The best chicken broths are made with real chicken and simmered with fresh carrots, onions, and celery. Many are boosted with fresh herbs, such as thyme and bay leaves. Others are loaded with umami from roasted chicken bones or collagen-rich chicken feet.
As for the difference between chicken broth and chicken stock, the two terms are used interchangeably on packaging and in kitchens. Technically, stock is an unseasoned liquid used as a base for soups, stews, and sauces, and broth is the well-seasoned, deeply flavorful stuff that's good enough to sip on its own.
I tasted eight of the most common chicken broth and stock brands at the grocery store. Here's how they ranked, in descending order:
College Inn Chicken Broth
This was the only broth I tried that came in a can. The ingredients and nutrition facts vary slightly between College Inn's carton chicken broth and its canned version. Most strikingly, the can contains 1,460 mg of sodium, while the carton has a still-high 850 mg per serving.
The look: This was the most watery, pale broth I tried. It had a rather unappetizing slightly yellow-gray color and no texture or body.
The taste: I couldn't taste anything other than salt in this broth. Though it had visible chicken fat, including a layer of fat stuck to the can lid, the fat added no texture or flavor. It also contains added sugar and yeast extract (possibly further contributing to the sodium levels), which are unnecessary from a nutrition and flavor perspective.
Kitchen Basics Unsalted Chicken Stock
I liked that this broth is sold in 1-cup boxes, so you can use it a little at a time without racking up a fridge full of leftover broth. It also comes in standard 1-quart containers for larger batches. However, you may not want to reach for it as it tastes processed.
The look: This bright yellow broth gets its color from added honey. It has no more texture or body than water.
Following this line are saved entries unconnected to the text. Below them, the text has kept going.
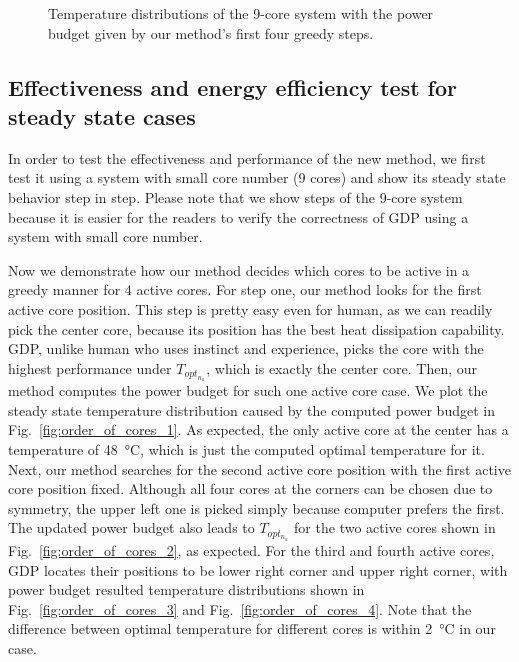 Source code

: \begin{figure}
{  }
  \hfill
  \caption{Temperature distributions of the 9-core system with the power budget given by our method's first four greedy steps.}
  \label{fig:order_of_cores}
\end{figure}

\subsection{Effectiveness and energy efficiency test for steady state cases}
In order to test the effectiveness and performance of the new method, we first test it
using a system with small core number ($9$ cores) and show its steady state
behavior step in step. Please note that we show steps of the $9$-core system
because it is easier for the readers to verify the correctness of GDP using
a system with small core number.

Now we demonstrate how our method decides which cores to be active in a
greedy manner for $4$ active cores. For step one, our method looks for the first
active core position. This step is pretty easy even for human, as we
can readily pick the center core, because its position has the best
heat dissipation capability. GDP, unlike human who uses instinct and
experience, picks the core with the highest performance under $T_{opt_{n_{a}}}$, which is exactly the center core. 
Then, our method computes the power
budget for such one active core case. We plot the steady state temperature
distribution caused by the computed power budget in
Fig.~\ref{fig:order_of_cores_1}. As expected, the only active core at
the center has a temperature of \SI{48}{\degreeCelsius}, which is just
the computed optimal temperature for it. Next, our method searches for the
second active core position with the first active core position
fixed. Although all four cores at the corners can be chosen due to
symmetry, the upper left one is picked simply because computer prefers
the first. The updated power budget also leads to
$T_{opt_{n_{a}}}$ for the two active cores shown in Fig.~\ref{fig:order_of_cores_2}, as expected. For the
third and fourth active cores, GDP locates their positions to be 
lower right corner and upper right corner, with power budget
resulted temperature distributions shown in
Fig.~\ref{fig:order_of_cores_3} and Fig.~\ref{fig:order_of_cores_4}. Note that the difference between optimal temperature for different cores is within \SI{2}{\degreeCelsius} in our case.



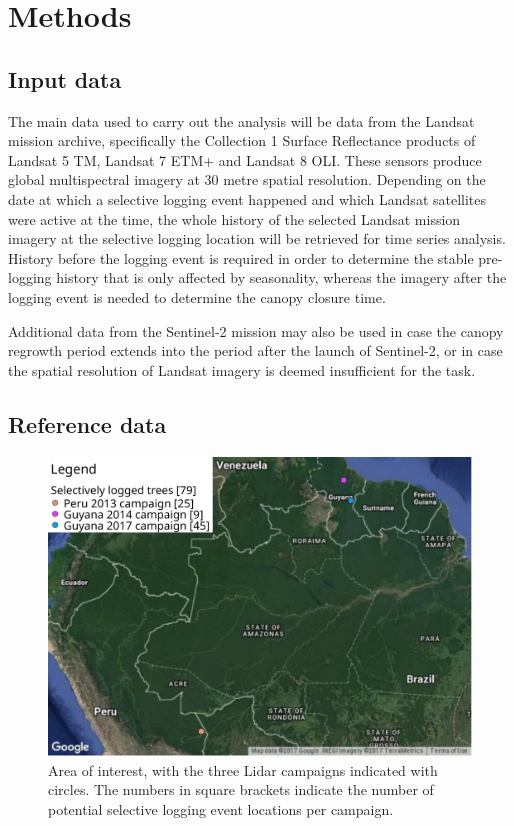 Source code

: \documentclass[a4paper,10pt]{article}
\begin{document}
\section{Methods}

\subsection{Input data}

The main data used to carry out the analysis will be data from the Landsat mission archive, specifically the Collection 1 Surface Reflectance products of Landsat 5 \ac{TM}, Landsat 7 \ac{ETM+} and Landsat 8 \ac{OLI}. These sensors produce global multispectral imagery at 30 metre spatial resolution. Depending on the date at which a selective logging event happened and which Landsat satellites were active at the time, the whole history of the selected Landsat mission imagery at the selective logging location will be retrieved for time series analysis. History before the logging event is required in order to determine the stable pre-logging history that is only affected by seasonality, whereas the imagery after the logging event is needed to determine the canopy closure time.

Additional data from the Sentinel-2 mission may also be used in case the canopy regrowth period extends into the period after the launch of Sentinel-2, or in case the spatial resolution of Landsat imagery is deemed insufficient for the task.

\subsection{Reference data}

\begin{figure}
  \centering
  \includegraphics[width=\textwidth]{proposal-figures/AOI}
  \caption{Area of interest, with the three Lidar campaigns indicated with circles. The numbers in square brackets indicate the number of potential selective logging event locations per campaign.}
  \label{fig-aoi}
\end{figure}
\end{document}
The taste: I found this broth to taste almost old and stale, rather than fresh and vibrant. The honey seems unnecessary, and any flavor from the herbs listed on the back (bay leaf and thyme) disappeared completely.
Whole Foods 365 Low Sodium Chicken Broth
If you're looking for a broth to cook with that's more flavorful than water without adding much more, this product from 365 is a solid option. It's light, mild, and not loaded with sodium, so you can maintain control over the final flavor and sodium level of your dish.
The look: This light yellow broth has minimal texture and body. It's more clear than others and has a uniform color.
The taste: The broth is bordering on bland, with none of the robust chicken or herby flavor I found in some of the other products. Still, it would play a great background role in a soup, stew, or sauce that you season on your own. It's not overly salty and has no fat or carbohydrates.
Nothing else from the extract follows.